We pass this info structure to the function ash::Device::cmd_begin_render_pass. Together with info we pass our command buffer. The argument ash::vk::SubpassContents:: INLINE simply says that we will continue to write commands to the provided buffer. The beginning and the ending of a render pass can only be called using the primary command buffer, but it is also possible to use secondary command buffers for commands within a render pass. In this case ash::vk::SubpassContents::SECONDARY_COMMAND_BUFFERS will be used and all commands on the primary buffer are forbidden until the end of the render pass or subpass.

Vieport and scissor

Recall how we used dynamic state when creating a pipeline. We set ash::vk::DynamicState:: VIEWPORT and ash::vk::DynamicState:: SCISSOR. Now before you call a draw command, this state should be satisfied. We set the vieport in the function vulkan_draw::set_viewport and scissor in vulkan_draw::set_scissor.

Descriptors

Recall that so far we have not specified the actual resources we want to use for a particular frame. We have created the descriptor set layout that specifies the types of resources. But before we draw, we want to assign the right buffers to the right slots. To do this, we need to allocate descriptor sets and update descriptors. Descriptor management is similar to command buffer management - we have multiple descriptor pools - one for each frame in flight. First, we reset a current pool. Unlike resetting a command pool, which resets command buffers but does not release them, resetting a descriptor pool implicitly releases the descriptor sets allocated from that pool. We then allocate and update a new set. Again, we need multiple pools because we can not reset a pool until all previously assigned tasks have been completed.

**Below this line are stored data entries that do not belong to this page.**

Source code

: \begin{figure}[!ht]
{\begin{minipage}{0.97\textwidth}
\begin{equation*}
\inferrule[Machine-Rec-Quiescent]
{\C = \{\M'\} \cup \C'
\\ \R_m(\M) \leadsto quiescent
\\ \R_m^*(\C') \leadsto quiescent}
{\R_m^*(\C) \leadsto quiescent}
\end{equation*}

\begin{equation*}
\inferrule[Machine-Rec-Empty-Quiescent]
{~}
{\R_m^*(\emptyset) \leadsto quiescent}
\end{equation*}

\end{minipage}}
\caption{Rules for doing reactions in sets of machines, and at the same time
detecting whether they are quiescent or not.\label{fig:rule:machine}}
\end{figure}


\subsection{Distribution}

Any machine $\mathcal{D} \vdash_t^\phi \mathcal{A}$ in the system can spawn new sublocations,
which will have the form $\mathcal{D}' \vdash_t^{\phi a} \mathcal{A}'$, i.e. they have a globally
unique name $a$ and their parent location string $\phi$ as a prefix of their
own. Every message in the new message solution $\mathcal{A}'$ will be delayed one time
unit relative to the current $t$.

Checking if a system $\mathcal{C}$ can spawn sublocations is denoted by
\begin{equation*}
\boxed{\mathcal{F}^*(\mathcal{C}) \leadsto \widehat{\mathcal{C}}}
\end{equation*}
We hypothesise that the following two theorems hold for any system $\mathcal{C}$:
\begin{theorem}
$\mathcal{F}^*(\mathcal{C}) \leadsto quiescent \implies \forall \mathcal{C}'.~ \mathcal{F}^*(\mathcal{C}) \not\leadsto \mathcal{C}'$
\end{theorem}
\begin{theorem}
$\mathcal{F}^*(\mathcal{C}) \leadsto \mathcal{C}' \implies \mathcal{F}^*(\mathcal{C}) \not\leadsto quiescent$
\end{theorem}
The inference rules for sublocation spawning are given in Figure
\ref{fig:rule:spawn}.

Descriptor pools are stored in the descriptor_pools field of the teapot::VulkanData structure and created using the teapot::create_descriptor_pools function. When we open the teapot::create_descriptor_set_layout function, we will recall that we need one descriptor set with 3 bindings - 2 for the storage buffers and 1 for the uniform buffer. We can find the same information in the shaders - our vertex and tessellation evaluation shaders declare sets and bindings. So when we create a pool, we can safely specify the number of sets as 1 and the number of descriptors as 2 and 1 for the different descriptor types. But in real life, we usually do not know how many descriptors we need to use in a given frame, as this number can vary. Therefore, a good strategy would be to create a pool that has enough space to hold many sets with many different descriptors. This is exactly what we do in the function:

we have 2 pool sizes - one for 100 descriptors of type ash::vk::DescriptorType::STORAGE_BUFFER and another for 100 descriptors of type ash::vk::DescriptorType::UNIFORM_BUFFER.
in create info we specify the maximum number of sets as 100.
we create CONCURRENT_RESOURCE_COUNT number of pools.

A pool is created by calling the function ash::Device::create_descriptor_pool.

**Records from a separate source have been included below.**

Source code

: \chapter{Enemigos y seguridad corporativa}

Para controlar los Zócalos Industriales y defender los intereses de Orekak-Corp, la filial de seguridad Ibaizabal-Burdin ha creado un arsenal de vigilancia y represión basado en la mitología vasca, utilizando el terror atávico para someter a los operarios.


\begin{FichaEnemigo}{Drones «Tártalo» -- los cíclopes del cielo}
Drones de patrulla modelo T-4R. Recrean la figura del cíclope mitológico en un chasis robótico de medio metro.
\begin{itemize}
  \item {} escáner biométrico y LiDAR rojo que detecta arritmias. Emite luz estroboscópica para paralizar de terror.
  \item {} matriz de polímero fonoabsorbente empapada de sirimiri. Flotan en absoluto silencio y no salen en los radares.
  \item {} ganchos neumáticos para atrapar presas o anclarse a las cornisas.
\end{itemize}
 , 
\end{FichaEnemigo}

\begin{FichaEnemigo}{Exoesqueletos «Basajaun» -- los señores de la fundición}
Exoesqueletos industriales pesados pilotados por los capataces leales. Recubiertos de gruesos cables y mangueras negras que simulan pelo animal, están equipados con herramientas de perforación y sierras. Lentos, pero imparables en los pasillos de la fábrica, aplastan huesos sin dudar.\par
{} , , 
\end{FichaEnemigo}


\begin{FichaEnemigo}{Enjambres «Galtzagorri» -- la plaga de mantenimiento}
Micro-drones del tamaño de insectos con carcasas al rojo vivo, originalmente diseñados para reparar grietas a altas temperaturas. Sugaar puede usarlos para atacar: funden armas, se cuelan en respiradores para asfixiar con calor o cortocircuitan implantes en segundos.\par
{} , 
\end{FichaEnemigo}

It is important to understand how pool sizes and maximum number of sets work. New descriptors can be allocated until there is enough space in the pool. Let us take our pool configuration as an example with 100 maximum sets, 100 storage descriptors, and 100 uniform descriptors. If we have a descriptor set layout with 1 storage and 1 uniform descriptor, we can allocate 100 sets. If another layout uses 50 storage descriptors, we can allocate only 2 sets - 50 * 2 = 100 - the maximum number of storage descriptors is reached. Or if a third layout uses 50 storage and 100 uniform descriptors, we can allocate only 1 set. If there is no more space in the pool, another pool should be created.

Reseting a pool happens in vulkan_draw::reset_descriptor_pool function. Here we call ash::Device::reset_descriptor_pool with the current descriptor pool.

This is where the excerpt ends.